Dataset excerpts
»»
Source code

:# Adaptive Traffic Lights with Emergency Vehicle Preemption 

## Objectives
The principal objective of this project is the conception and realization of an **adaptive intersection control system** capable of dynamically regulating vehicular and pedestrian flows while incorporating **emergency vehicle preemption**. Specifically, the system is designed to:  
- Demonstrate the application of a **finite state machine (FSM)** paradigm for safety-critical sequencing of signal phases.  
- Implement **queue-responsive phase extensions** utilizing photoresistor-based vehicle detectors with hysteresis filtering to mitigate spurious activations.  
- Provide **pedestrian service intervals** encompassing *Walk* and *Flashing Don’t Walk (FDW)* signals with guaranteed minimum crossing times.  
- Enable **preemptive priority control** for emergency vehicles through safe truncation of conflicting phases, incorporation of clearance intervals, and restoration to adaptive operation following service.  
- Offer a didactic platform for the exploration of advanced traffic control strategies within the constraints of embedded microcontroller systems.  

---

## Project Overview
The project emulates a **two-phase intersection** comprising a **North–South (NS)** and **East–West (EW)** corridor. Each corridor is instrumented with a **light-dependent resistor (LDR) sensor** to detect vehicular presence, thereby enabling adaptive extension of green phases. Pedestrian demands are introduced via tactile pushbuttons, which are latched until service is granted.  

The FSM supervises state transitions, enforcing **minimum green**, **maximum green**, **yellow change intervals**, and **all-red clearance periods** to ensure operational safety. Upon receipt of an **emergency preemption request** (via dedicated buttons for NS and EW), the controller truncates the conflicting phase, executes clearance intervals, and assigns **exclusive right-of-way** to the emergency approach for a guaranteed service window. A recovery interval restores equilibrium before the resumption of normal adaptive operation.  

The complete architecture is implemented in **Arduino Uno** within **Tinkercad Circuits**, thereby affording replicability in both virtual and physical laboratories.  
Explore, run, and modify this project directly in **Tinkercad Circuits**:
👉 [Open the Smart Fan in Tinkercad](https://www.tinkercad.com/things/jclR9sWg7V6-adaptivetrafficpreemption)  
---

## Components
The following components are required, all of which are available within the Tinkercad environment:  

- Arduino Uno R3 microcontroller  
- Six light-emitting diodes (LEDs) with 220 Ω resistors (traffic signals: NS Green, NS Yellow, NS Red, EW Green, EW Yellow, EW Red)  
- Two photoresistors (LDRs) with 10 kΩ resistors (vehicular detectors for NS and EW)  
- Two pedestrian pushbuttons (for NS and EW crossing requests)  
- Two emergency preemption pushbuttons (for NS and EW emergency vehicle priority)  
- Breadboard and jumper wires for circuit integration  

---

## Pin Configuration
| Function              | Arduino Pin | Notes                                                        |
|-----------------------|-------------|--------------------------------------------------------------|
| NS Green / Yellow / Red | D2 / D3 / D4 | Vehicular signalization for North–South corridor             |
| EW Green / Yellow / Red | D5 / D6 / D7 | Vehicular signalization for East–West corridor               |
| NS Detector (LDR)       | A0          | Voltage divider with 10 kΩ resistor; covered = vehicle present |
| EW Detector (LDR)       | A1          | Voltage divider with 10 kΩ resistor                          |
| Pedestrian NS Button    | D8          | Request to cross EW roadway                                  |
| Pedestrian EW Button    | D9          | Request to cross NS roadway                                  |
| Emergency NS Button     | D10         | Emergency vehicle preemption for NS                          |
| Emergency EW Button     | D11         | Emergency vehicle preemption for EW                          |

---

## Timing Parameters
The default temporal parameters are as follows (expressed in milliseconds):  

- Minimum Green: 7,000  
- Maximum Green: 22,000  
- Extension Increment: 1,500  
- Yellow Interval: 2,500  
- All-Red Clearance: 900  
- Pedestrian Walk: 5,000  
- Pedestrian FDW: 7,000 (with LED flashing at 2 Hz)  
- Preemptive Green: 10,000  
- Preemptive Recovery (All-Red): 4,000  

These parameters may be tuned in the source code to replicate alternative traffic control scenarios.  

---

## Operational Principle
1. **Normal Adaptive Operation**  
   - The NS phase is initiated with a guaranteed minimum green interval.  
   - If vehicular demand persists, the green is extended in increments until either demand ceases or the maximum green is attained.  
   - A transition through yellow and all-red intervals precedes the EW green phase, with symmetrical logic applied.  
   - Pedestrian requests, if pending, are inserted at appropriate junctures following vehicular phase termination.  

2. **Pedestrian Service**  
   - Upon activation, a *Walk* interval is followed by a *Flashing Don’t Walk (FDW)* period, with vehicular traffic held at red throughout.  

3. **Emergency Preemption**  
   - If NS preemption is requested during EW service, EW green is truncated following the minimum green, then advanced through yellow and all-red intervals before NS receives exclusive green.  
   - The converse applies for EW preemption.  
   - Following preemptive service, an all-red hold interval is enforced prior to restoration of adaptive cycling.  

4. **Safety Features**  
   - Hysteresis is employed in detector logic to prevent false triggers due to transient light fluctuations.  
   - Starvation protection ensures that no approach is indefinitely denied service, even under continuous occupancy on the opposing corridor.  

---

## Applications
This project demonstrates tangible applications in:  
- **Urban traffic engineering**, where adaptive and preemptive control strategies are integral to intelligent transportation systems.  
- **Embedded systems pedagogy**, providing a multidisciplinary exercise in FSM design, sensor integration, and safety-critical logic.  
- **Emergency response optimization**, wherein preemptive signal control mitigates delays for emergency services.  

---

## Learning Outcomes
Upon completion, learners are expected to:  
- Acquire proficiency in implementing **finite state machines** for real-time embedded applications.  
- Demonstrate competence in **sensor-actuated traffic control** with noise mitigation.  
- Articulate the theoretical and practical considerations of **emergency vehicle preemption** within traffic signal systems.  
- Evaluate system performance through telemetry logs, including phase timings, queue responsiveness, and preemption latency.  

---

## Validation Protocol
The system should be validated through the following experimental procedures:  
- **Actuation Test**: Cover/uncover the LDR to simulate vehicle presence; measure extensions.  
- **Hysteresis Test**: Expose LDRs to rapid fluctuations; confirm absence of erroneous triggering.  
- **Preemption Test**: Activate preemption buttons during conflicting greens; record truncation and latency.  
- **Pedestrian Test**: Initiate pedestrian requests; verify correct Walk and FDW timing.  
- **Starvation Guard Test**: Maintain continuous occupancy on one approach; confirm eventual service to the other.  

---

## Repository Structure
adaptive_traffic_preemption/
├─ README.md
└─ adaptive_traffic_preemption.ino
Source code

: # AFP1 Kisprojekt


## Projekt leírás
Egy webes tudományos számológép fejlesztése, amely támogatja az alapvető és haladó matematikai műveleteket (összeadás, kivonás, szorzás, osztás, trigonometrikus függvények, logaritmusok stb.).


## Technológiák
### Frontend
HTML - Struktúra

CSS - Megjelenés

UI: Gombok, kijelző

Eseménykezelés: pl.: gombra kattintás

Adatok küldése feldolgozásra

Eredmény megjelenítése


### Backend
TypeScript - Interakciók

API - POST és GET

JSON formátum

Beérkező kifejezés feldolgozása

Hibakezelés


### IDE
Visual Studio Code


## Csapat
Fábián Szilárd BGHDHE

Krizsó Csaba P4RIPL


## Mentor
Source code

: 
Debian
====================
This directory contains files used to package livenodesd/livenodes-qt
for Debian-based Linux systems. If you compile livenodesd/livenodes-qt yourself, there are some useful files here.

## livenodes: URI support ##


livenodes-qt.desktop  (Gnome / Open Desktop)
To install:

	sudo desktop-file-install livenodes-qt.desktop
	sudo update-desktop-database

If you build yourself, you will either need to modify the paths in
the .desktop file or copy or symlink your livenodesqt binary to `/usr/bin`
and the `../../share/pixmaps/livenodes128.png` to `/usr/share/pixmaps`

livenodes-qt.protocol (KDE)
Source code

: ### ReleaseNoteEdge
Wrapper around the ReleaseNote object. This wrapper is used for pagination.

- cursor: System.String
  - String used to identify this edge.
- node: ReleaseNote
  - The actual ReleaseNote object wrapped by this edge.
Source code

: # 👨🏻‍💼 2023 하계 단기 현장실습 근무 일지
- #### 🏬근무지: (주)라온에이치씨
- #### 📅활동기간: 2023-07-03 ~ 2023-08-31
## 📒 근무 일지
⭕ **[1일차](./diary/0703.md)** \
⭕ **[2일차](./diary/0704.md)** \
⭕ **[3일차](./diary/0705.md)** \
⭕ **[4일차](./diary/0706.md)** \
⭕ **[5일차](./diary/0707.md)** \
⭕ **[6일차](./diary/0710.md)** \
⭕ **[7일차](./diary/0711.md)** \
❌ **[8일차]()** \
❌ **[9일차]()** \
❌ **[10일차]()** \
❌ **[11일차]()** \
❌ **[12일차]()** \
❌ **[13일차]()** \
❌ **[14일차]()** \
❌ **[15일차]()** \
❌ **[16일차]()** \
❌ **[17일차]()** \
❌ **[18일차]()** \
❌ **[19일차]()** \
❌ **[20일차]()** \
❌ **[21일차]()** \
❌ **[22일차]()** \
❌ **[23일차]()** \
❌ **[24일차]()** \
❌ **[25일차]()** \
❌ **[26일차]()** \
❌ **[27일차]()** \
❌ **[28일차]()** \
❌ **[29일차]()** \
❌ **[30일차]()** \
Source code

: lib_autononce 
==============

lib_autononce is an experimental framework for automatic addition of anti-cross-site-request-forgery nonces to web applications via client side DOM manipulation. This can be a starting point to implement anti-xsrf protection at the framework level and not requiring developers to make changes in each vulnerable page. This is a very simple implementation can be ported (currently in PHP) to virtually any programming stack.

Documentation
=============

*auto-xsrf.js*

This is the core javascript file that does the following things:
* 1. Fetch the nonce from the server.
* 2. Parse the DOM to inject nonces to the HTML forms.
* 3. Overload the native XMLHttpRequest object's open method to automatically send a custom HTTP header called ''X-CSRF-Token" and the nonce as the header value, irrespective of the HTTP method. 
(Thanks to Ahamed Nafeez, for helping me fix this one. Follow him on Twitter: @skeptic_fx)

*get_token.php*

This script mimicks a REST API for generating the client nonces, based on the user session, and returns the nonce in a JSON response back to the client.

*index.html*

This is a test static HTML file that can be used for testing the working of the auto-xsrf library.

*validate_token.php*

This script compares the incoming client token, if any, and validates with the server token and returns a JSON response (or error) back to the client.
««
Work to be completed
In the entries above, find each line with the word "sudo" and copy it.

Task result
	sudo desktop-file-install livenodes-qt.desktop
	sudo update-desktop-database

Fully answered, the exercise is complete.